The present disclosure relates to a radioactive-ray imaging apparatus proper for X-ray imaging operations for typically medical cares and nondestructive inspections and relates to a radioactive-ray imaging display system employing such an apparatus as well as transistors employed in the apparatus and the system.
In recent years, a technique making use of a CCD (Charge Coupled Device) image sensor and/or a CMOS (Complementary Metal Oxide Semiconductor) image sensor is the mainstream of imaging techniques based on photoelectric conversion. The imaging technique based on photoelectric conversion is a technique for acquiring an image as an electrical signal. The imaging area of the imaging sensor is limited by the size of a crystal substrate or a silicon wafer. In the field of the medical care carried out by making use of an X ray in particular, however, there are demands for an imaging area having a large size, and the number of demands for a good moving-picture performance is also increasing.
A radioactive-ray imaging apparatus for obtaining an image based on radioactive rays as an electrical signal without making use of a radioactive-ray photographic film is being developed as an imaging apparatus required to have an imaging area with a large size. A typical example of the imaging apparatus required to have an imaging area with a large size is the X-ray imaging apparatus for taking an image of the chest of a human body. Such a radioactive-ray imaging apparatus is an apparatus having a wavelength conversion layer (serving as a fluorescent material) on a circuit substrate including photoelectric conversion devices such as photodiodes and TFTs (thin-film transistors). In the radioactive-ray imaging apparatus, after an incident radioactive ray has been converted into a visible ray, the visible ray is received by the photoelectric conversion device for converting the visible ray into an electrical signal. Then, a circuit employing the TFT reads out the electrical signal, the magnitude of which is determined by the quantity of the visible ray.

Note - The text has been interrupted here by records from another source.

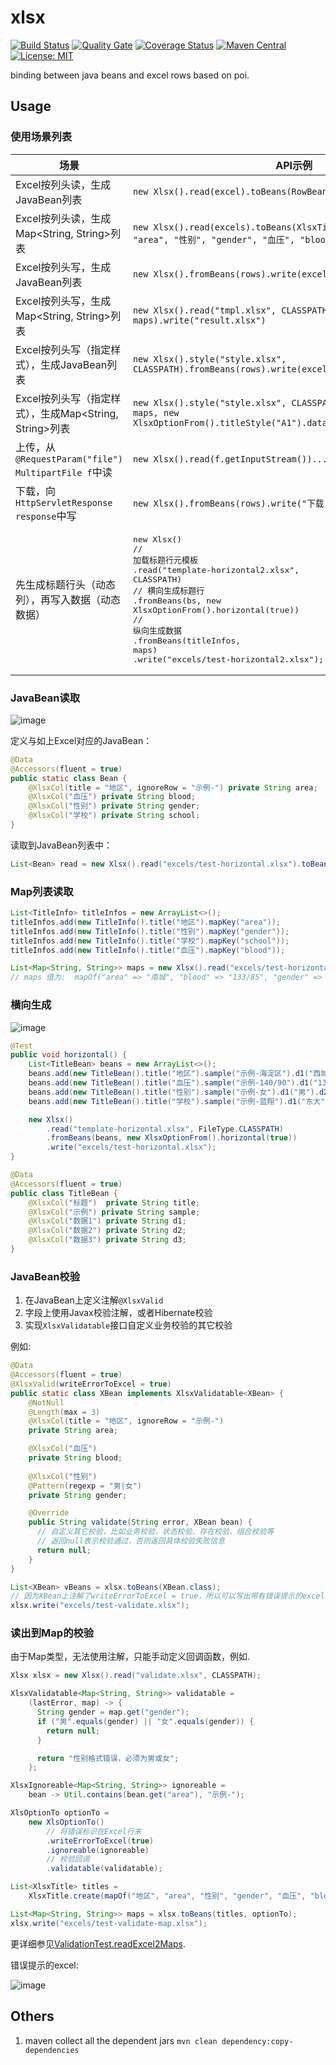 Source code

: # xlsx

[![Build Status](https://travis-ci.org/gobars/xlsx.svg?branch=master)](https://travis-ci.org/gobars/xlsx)
[![Quality Gate](https://sonarcloud.io/api/project_badges/measure?project=com.github.gobars%3Axlsx&metric=alert_status)](https://sonarcloud.io/dashboard/index/com.github.gobars%3Axlsx)
[![Coverage Status](https://coveralls.io/repos/github/gobars/xlsx/badge.svg?branch=master)](https://coveralls.io/github/gobars/xlsx?branch=master)
[![Maven Central](https://maven-badges.herokuapp.com/maven-central/com.github.gobars/xlsx/badge.svg?style=flat-square)](https://maven-badges.herokuapp.com/maven-central/com.github.gobars/xlsx/)
[![License: MIT](https://img.shields.io/badge/License-MIT-yellow.svg)](https://opensource.org/licenses/MIT)

binding between java beans and excel rows based on poi.

## Usage

### 使用场景列表

| 场景                                            | API示例                                                                                                                                                         |
|-------------------------------------------------|---------------------------------------------------------------------------------------------------------------------------------------------------------------|
| Excel按列头读，生成JavaBean列表            | `new Xlsx().read(excel).toBeans(RowBean.class)`                                                                                                     |
| Excel按列头读，生成Map<String, String>列表 | `new Xlsx().read(excels).toBeans(XlsxTitle.create(mapOf("地区", "area", "性别", "gender", "血压", "blood")))`                                         |
| Excel按列头写，生成JavaBean列表            | `new Xlsx().fromBeans(rows).write(excel)`                                                                                                            |
| Excel按列头写，生成Map<String, String>列表 | `new Xlsx().read("tmpl.xlsx", CLASSPATH).fromBeans(titles, maps).write("result.xlsx")`                                                          |
| Excel按列头写（指定样式），生成JavaBean列表            | `new Xlsx().style("style.xlsx", CLASSPATH).fromBeans(rows).write(excel)`                                                                         |
| Excel按列头写（指定样式），生成Map<String, String>列表 | `new Xlsx().style("style.xlsx", CLASSPATH).fromBeans(titles, maps, new XlsxOptionFrom().titleStyle("A1").dataStyle("A2")).write(excel)` |
| 上传，从`@RequestParam("file") MultipartFile f`中读   | `new Xlsx().read(f.getInputStream())...`                                                                                                          |
| 下载，向`HttpServletResponse response`中写      | `new Xlsx().fromBeans(rows).write("下载.xlsx", response)`                                                                                             |
| 先生成标题行头（动态列），再写入数据（动态数据） |<pre>new Xlsx()<br/>// 加载标题行元模板<br/>.read("template-horizontal2.xlsx", CLASSPATH)<br/>// 横向生成标题行<br/>.fromBeans(bs, new XlsxOptionFrom().horizontal(true))<br/>// 纵向生成数据<br/>.fromBeans(titleInfos, maps)<br/>.write("excels/test-horizontal2.xlsx");</pre>

### JavaBean读取

![image](https://user-images.githubusercontent.com/1940588/85396427-51265a80-b584-11ea-8ddf-c6bf39c5ed2b.png)

定义与如上Excel对应的JavaBean：

```java
@Data
@Accessors(fluent = true)
public static class Bean {
    @XlsxCol(title = "地区", ignoreRow = "示例-") private String area;
    @XlsxCol("血压") private String blood;
    @XlsxCol("性别") private String gender;
    @XlsxCol("学校") private String school;
}
```

读取到JavaBean列表中：

```java
List<Bean> read = new Xlsx().read("excels/test-horizontal.xlsx").toBeans(Bean.class);
```

### Map列表读取

```java
List<TitleInfo> titleInfos = new ArrayList<>();
titleInfos.add(new TitleInfo().title("地区").mapKey("area"));
titleInfos.add(new TitleInfo().title("性别").mapKey("gender"));
titleInfos.add(new TitleInfo().title("学校").mapKey("school"));
titleInfos.add(new TitleInfo().title("血压").mapKey("blood"));

List<Map<String, String>> maps = new Xlsx().read("excels/test-horizontal.xlsx").toBeans(titleInfos);
// maps 值为:  mapOf("area" => "南城", "blood" => "133/85", "gender" => "未知", "school" => "北大"));
```

### 横向生成

![image](https://user-images.githubusercontent.com/1940588/85288833-f8de5280-b4c8-11ea-80e1-8526ea61e58b.png)

```java
@Test
public void horizontal() {
    List<TitleBean> beans = new ArrayList<>();
    beans.add(new TitleBean().title("地区").sample("示例-海淀区").d1("西城").d2("东城").d3("南城"));
    beans.add(new TitleBean().title("血压").sample("示例-140/90").d1("135/90").d2("140/95").d3("133/85"));
    beans.add(new TitleBean().title("性别").sample("示例-女").d1("男").d2("女").d3("未知"));
    beans.add(new TitleBean().title("学校").sample("示例-蓝翔").d1("东大").d2("西大").d3("北大"));

    new Xlsx()
        .read("template-horizontal.xlsx", FileType.CLASSPATH)
        .fromBeans(beans, new XlsxOptionFrom().horizontal(true))
        .write("excels/test-horizontal.xlsx");
}

@Data
@Accessors(fluent = true)
public class TitleBean {
    @XlsxCol("标题")  private String title;
    @XlsxCol("示例") private String sample;
    @XlsxCol("数据1") private String d1;
    @XlsxCol("数据2") private String d2;
    @XlsxCol("数据3") private String d3;
}
```

### JavaBean校验

1. 在JavaBean上定义注解`@XlsxValid`
1. 字段上使用Javax校验注解，或者Hibernate校验
1. 实现`XlsxValidatable`接口自定义业务校验的其它校验

例如:

```java
@Data
@Accessors(fluent = true)
@XlsxValid(writeErrorToExcel = true)
public static class XBean implements XlsxValidatable<XBean> {
    @NotNull
    @Length(max = 3)
    @XlsxCol(title = "地区", ignoreRow = "示例-")
    private String area;

    @XlsxCol("血压")
    private String blood;
    
    @XlsxCol("性别")
    @Pattern(regexp = "男|女")
    private String gender;

    @Override
    public String validate(String error, XBean bean) {
      // 自定义其它校验，比如业务校验，状态校验、存在校验、组合校验等
      // 返回null表示校验通过，否则返回具体校验失败信息
      return null;
    }
}
```

```java
List<XBean> vBeans = xlsx.toBeans(XBean.class);
// 因为XBean上注解了writeErrorToExcel = true，所以可以写出带有错误提示的excel
xlsx.write("excels/test-validate.xlsx"); 
```

### 读出到Map的校验

由于Map类型，无法使用注解，只能手动定义回调函数，例如.

```java
Xlsx xlsx = new Xlsx().read("validate.xlsx", CLASSPATH);

XlsxValidatable<Map<String, String>> validatable =
    (lastError, map) -> {
      String gender = map.get("gender");
      if ("男".equals(gender) || "女".equals(gender)) {
        return null;
      }

      return "性别格式错误，必须为男或女";
    };

XlsxIgnoreable<Map<String, String>> ignoreable =
    bean -> Util.contains(bean.get("area"), "示例-");

XlsOptionTo optionTo =
    new XlsOptionTo()
        // 将错误标识在Excel行末
        .writeErrorToExcel(true)
        .ignoreable(ignoreable)
        // 校验回调
        .validatable(validatable);

List<XlsxTitle> titles =
    XlsxTitle.create(mapOf("地区", "area", "性别", "gender", "血压", "blood"));

List<Map<String, String>> maps = xlsx.toBeans(titles, optionTo);
xlsx.write("excels/test-validate-map.xlsx");
```

更详细参见[ValidationTest.readExcel2Maps](src/test/java/com/github/gobars/xlsx/ValidateTest.java).

错误提示的excel:

![image](https://user-images.githubusercontent.com/1940588/85397426-1b827100-b586-11ea-9c59-cfa7c140078b.png)


## Others

1. maven collect all the dependent jars `mvn clean dependency:copy-dependencies`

In this case, the transistor is created as follows. A plurality of layers are created on a substrate to form a laminated stack having the so-called top-gate structure or the so-called bottom-gate structure. The layers include an electrode layer for the gate, source and drain electrodes of the transistor and the like, a semiconductor layer used for creating the channel of the transistor, a gate insulation film and an interlayer insulation film. However, if a silicon-oxide film is used as the gate insulation film in the transistor having such a structure for example, an X ray may propagate to the inside of the film. If an X ray propagates to the inside of the silicon-oxide film, holes are generated in the film so that a threshold voltage Vth of the transistor is shifted to the negative side as is generally known. (Refer to documents such as Japanese Patent Laid-open No. 2008-252074.)
On the other hand, there has been proposed a transistor allowing the length of the shift of the threshold voltage Vth to be reduced by adoption of a dual-gate structure in which two gate electrodes are provided to sandwich a semiconductor layer. (Refer to Japanese Patent Laid-open No. 2004-265935.)